WestJet has not yet completed its premium economy reconfiguration project by the end of the first quarter as it had hoped, the carrier says.
However, it says the timing will match up with the technology roll-out of its new three-tiered fare structure in the first half of this year, which is required to sell the seats to customers.
"The timing will likely work well regardless," says WestJet.

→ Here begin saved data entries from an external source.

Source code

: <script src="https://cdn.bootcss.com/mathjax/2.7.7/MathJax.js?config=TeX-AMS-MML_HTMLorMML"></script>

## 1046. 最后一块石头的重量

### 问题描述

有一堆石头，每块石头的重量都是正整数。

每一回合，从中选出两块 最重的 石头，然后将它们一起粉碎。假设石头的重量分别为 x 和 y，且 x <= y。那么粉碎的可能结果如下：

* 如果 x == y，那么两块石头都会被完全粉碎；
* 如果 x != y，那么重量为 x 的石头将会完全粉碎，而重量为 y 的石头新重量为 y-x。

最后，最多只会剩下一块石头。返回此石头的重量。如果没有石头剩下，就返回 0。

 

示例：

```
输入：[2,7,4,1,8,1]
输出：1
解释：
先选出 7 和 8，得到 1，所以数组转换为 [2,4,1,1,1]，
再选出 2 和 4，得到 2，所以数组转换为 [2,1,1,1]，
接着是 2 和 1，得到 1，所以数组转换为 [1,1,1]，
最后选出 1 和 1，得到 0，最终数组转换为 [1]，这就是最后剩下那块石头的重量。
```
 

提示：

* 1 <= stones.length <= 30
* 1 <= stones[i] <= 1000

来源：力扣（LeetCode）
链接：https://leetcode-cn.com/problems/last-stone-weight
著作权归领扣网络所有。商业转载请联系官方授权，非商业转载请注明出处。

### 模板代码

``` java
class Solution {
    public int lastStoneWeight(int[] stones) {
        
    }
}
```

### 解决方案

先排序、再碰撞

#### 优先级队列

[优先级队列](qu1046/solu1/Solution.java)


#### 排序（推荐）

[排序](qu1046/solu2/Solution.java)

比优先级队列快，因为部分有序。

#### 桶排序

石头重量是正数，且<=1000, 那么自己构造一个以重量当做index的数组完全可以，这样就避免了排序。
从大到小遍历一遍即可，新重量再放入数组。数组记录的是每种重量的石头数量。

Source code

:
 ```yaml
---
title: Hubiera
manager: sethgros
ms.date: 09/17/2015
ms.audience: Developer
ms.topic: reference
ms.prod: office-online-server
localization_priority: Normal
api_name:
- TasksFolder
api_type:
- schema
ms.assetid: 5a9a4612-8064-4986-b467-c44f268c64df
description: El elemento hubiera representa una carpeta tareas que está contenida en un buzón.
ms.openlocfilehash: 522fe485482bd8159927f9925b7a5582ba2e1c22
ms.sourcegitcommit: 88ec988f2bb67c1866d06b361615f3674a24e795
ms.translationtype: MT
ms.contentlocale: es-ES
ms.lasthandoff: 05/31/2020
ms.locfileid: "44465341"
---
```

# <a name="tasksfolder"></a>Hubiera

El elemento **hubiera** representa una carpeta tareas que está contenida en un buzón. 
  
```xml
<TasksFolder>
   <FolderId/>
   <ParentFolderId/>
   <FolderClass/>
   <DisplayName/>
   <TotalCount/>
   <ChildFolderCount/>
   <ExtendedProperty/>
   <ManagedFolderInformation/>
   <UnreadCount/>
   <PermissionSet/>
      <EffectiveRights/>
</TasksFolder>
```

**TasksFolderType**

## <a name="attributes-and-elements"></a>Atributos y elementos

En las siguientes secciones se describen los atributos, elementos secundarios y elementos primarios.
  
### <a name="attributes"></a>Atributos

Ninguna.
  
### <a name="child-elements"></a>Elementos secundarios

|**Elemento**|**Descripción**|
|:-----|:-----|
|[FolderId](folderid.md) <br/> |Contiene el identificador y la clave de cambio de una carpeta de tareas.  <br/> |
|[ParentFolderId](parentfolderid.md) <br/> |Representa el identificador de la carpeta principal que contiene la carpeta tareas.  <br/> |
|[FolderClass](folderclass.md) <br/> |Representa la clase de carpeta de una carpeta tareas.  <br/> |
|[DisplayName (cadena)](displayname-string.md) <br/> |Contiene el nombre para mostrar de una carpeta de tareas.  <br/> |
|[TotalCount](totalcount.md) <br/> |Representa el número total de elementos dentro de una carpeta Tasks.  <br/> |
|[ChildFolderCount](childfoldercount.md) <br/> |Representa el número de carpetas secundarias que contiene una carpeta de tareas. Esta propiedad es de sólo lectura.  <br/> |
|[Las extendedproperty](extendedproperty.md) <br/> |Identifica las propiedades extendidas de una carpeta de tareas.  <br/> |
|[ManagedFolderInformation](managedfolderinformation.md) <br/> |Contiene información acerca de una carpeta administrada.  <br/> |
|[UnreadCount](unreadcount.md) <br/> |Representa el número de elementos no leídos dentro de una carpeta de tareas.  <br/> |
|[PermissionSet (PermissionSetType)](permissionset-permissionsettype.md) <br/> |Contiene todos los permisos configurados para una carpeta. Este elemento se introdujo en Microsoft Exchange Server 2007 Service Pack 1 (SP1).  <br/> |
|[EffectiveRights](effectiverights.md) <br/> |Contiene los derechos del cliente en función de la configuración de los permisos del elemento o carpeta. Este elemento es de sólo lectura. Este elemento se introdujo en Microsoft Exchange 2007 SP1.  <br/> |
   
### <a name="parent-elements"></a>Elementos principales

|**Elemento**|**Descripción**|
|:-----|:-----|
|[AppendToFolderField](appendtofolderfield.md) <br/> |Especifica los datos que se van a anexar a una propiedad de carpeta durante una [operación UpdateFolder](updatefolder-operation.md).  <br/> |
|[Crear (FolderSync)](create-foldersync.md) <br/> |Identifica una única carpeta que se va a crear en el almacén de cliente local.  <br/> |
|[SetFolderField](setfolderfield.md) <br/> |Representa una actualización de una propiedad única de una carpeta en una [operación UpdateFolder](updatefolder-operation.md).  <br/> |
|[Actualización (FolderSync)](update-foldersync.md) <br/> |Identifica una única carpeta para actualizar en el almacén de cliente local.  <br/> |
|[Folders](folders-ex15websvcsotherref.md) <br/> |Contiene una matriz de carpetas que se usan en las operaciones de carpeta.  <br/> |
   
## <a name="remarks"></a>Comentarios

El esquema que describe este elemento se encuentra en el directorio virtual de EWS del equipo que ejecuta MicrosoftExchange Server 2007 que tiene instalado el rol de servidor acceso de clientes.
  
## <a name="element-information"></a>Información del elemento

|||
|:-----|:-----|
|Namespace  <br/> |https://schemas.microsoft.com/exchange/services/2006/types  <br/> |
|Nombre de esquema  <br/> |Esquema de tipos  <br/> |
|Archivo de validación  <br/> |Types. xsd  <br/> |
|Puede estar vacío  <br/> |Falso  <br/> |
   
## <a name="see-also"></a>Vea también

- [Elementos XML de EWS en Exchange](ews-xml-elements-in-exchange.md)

The Calgary-based carrier has rolled out the bundled fares on its website, but completion of at least one more phase of the rollout will be required before the project is complete and the premium seats can be sold. The full roll-out is expected to be finished "sometime in the next month or two", says the carrier. The first phase involves rolling out the software, making adjustments to inventory and display changes.
WestJet is expecting the new fare bundling strategy to drive incremental revenues of Canadian dollar (C$) 50 million to $80 million annually, the carrier disclosed in a regulatory filing.
The three-tiered bundling strategy gives customers varying levels of flexibility for changing fares and different levels of amenities. The no-frills "econo" fare is the least expensive, followed by the mid-level "flex" fare. At the top of the three-tiered model is the "plus" fare with maximum flexibility, targeted at business travellers. The multi-million dollar seat project involved installing four rows of extra leg room on the Boeing 737s with a 36in pitch and putting an additional eight seats on the Boeing 737-800s. The pitch was decreased in the standard economy section to 31 or 32in from 34in.
WestJet began the seat reconfiguration project in August 2012. The timeline for extending the installations was previously extended from the end of 2012 to the beginning of 2013 due to a delay in gaining regulatory approvals.